アプリケーションがどのデータを機密として扱っているかを理解し、そのデータがメモリ上に存在する間も暗号化状態を維持する。正規のプロセスが必要なときにだけ復号し、それ以外のプロセスからは暗号文しか見えない状態を作る。
そして理想的には、暗号鍵そのものをどこにも保存しない ― 鍵を物理環境から動的に生成し、使用後は即座に破棄する。鍵が存在しなければ、鍵の窃取も原理的に不可能になります。
まとめ ― 「侵入されないこと」を前提にしない設計へ
今回のMicrosoft Edgeの問題は、セキュリティ業界では以前から認識されていた事実が、改めて広く認知されるきっかけとなりました。
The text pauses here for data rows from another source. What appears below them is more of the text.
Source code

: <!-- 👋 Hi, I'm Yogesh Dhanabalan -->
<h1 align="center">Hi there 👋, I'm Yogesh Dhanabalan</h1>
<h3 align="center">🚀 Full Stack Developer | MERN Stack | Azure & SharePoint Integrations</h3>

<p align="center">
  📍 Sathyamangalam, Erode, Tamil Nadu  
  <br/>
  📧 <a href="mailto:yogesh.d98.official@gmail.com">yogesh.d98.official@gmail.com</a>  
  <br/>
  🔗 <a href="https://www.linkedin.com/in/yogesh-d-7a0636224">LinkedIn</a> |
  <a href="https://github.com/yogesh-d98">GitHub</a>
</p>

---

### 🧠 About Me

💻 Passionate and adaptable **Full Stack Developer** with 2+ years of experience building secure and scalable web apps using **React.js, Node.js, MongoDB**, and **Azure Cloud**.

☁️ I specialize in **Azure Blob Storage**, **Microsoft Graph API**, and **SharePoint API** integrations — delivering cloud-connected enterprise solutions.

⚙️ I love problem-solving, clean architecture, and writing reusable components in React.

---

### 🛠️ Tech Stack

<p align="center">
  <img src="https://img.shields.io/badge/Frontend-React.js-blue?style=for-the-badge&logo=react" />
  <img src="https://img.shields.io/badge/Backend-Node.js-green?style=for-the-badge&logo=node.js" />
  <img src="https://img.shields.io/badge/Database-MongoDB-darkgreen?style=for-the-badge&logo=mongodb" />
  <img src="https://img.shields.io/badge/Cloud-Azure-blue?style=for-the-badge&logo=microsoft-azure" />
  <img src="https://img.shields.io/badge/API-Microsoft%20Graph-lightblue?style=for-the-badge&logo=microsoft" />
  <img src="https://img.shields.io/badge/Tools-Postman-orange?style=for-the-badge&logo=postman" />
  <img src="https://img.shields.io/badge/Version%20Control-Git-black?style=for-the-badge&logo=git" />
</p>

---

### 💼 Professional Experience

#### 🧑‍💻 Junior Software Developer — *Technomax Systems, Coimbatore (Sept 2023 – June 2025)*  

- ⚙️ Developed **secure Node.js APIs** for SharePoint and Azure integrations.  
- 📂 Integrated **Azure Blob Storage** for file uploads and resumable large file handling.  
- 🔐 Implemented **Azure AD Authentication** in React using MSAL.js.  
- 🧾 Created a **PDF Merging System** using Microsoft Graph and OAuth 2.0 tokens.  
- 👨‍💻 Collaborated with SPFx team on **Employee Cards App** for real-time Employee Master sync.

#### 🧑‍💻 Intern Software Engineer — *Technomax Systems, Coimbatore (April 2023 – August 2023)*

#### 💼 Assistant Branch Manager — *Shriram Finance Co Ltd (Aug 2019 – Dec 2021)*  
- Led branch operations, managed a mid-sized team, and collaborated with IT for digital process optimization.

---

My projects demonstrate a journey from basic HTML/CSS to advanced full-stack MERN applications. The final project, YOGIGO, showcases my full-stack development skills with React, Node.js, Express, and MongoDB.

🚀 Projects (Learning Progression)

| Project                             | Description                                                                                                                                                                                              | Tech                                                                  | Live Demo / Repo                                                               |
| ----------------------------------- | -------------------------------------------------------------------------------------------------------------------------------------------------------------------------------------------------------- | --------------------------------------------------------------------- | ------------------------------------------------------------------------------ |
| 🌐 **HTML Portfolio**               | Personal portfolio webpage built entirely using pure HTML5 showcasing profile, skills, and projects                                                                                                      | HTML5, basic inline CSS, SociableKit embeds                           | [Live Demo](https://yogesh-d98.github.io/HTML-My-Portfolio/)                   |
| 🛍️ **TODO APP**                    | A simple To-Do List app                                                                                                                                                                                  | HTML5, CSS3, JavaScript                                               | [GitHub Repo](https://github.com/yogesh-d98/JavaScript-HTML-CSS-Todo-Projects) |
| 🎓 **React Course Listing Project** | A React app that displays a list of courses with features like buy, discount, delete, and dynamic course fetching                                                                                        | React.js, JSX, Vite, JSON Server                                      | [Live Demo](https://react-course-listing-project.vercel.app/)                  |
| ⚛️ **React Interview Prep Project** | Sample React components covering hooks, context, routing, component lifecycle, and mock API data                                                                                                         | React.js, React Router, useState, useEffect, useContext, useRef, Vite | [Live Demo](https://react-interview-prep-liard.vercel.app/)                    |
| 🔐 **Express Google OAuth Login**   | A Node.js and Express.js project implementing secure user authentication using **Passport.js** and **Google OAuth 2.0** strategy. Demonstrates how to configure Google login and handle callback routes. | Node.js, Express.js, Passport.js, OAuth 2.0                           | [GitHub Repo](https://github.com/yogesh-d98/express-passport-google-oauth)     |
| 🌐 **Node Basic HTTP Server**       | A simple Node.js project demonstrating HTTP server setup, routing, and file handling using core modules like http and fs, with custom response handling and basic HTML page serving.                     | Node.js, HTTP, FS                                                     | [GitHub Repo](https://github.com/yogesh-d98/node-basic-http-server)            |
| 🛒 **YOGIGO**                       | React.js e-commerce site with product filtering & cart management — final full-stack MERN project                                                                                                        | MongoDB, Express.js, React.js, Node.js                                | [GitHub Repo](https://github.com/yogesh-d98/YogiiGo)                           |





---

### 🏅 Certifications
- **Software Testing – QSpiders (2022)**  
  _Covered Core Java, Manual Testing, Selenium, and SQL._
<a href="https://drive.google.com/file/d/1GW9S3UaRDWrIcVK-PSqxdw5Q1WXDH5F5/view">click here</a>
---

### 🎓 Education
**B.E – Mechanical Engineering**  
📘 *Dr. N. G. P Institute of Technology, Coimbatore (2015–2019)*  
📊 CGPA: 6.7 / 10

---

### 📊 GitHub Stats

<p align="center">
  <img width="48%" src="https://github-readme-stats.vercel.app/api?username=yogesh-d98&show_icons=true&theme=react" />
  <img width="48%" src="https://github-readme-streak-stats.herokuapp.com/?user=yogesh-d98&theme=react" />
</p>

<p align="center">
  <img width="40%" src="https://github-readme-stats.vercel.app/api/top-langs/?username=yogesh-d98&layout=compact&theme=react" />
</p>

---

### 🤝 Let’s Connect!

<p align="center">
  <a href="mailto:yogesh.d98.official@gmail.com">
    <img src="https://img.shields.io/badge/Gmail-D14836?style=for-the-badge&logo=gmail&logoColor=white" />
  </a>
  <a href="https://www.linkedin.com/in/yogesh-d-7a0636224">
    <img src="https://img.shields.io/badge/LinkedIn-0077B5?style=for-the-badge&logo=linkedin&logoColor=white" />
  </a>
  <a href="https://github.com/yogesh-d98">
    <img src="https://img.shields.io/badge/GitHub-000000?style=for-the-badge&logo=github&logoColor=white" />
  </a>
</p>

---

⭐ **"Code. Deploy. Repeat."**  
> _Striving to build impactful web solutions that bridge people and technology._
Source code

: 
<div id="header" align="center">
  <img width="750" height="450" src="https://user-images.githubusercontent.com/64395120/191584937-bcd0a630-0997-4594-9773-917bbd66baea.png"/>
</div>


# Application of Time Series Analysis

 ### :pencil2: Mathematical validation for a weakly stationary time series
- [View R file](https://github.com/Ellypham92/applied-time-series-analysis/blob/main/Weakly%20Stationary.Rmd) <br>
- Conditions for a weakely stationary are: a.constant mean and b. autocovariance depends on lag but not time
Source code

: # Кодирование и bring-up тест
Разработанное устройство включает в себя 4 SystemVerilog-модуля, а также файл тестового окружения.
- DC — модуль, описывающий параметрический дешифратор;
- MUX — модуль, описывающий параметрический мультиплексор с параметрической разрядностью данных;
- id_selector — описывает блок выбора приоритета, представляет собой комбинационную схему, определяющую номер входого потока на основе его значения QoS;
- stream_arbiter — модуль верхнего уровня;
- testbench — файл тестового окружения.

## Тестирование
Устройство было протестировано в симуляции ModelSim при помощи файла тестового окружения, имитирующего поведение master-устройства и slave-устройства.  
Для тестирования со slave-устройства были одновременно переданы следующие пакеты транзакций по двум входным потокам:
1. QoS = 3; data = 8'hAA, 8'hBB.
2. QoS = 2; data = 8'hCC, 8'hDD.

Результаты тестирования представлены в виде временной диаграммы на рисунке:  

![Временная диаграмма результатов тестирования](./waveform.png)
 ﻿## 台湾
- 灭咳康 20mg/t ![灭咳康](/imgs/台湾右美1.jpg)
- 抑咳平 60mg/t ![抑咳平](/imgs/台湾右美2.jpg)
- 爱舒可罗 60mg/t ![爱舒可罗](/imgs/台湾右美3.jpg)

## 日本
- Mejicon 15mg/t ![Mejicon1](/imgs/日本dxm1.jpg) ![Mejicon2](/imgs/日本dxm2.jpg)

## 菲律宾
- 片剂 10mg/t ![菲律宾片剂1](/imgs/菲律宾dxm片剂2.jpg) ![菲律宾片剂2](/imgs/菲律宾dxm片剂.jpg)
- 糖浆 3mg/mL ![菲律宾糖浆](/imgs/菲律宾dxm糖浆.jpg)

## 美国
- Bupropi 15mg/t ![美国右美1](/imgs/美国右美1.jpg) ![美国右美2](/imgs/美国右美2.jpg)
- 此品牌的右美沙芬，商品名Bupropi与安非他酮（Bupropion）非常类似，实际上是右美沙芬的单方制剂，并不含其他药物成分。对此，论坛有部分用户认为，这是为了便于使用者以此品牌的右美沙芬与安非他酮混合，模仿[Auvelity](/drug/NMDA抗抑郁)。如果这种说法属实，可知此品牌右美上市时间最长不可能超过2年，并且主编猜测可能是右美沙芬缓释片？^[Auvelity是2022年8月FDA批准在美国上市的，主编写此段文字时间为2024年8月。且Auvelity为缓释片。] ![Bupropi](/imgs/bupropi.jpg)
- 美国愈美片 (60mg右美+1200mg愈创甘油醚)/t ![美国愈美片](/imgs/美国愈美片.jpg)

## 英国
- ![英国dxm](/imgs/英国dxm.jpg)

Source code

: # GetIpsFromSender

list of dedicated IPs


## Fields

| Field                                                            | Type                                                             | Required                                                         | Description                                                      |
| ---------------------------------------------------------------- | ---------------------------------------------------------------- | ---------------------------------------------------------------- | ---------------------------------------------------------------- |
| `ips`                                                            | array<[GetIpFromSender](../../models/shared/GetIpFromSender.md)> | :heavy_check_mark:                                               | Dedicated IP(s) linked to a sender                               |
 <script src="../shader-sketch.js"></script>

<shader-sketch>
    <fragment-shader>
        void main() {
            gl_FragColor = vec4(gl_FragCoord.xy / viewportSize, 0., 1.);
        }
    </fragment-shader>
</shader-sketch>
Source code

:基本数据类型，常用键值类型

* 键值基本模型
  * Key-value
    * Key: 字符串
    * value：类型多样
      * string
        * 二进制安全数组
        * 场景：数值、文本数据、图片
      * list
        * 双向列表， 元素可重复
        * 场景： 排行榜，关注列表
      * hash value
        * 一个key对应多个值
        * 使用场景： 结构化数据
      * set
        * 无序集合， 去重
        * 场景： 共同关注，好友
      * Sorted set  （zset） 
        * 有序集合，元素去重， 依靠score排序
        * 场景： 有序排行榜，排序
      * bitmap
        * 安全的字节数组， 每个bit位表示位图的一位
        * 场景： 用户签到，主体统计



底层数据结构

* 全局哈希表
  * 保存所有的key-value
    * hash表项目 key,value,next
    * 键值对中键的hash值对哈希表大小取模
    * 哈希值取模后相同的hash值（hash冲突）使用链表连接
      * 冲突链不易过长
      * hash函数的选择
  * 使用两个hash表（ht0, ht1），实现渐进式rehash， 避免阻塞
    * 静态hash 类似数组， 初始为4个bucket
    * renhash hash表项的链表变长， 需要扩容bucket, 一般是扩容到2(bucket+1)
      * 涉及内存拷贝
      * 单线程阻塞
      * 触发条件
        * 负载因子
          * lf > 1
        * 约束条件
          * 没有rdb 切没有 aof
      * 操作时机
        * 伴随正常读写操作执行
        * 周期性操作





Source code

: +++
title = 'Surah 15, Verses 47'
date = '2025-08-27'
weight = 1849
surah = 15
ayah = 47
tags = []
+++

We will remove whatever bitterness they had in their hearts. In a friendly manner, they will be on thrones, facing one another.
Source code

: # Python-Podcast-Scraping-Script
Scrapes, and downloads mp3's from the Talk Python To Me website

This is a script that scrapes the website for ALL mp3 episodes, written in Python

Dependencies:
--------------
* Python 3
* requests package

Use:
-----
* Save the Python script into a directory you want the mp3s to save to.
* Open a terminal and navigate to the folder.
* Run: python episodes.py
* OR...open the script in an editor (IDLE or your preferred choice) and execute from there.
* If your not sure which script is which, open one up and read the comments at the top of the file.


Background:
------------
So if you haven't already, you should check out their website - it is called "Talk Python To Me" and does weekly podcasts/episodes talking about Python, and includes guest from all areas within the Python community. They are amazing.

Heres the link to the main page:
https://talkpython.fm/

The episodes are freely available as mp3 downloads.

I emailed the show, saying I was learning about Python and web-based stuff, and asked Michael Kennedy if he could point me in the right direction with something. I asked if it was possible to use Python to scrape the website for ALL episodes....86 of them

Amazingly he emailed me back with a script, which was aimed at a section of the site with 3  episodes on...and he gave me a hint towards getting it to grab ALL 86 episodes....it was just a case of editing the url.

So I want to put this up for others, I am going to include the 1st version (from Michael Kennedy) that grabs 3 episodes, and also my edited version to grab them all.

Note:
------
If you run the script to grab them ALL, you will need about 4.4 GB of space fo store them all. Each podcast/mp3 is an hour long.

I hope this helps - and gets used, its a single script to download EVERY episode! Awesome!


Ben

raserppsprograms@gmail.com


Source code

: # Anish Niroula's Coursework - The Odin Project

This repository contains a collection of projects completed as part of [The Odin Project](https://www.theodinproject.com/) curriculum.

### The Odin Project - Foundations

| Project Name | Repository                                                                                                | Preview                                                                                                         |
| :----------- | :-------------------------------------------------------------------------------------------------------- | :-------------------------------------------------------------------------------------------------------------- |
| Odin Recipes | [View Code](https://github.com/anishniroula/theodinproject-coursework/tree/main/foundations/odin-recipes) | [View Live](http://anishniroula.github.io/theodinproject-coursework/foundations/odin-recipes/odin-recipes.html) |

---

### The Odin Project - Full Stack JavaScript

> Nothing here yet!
従来のセキュリティは「攻撃を検知して止める」ことに主眼を置いてきました。しかし、攻撃が防御を突破した後 ― すなわち、PCが侵害された後に何が起きるかについては、長らく「そこまで来たら終わり」とされてきました。
その前提を変える時期に来ています。
「侵入されないこと」を前提にした設計から、「侵入後でも攻撃の成果を成立させない設計」へ。
侵入されても、攻撃の成果が無価値であるシステム。 それが、これからのセキュリティに求められる設計思想です。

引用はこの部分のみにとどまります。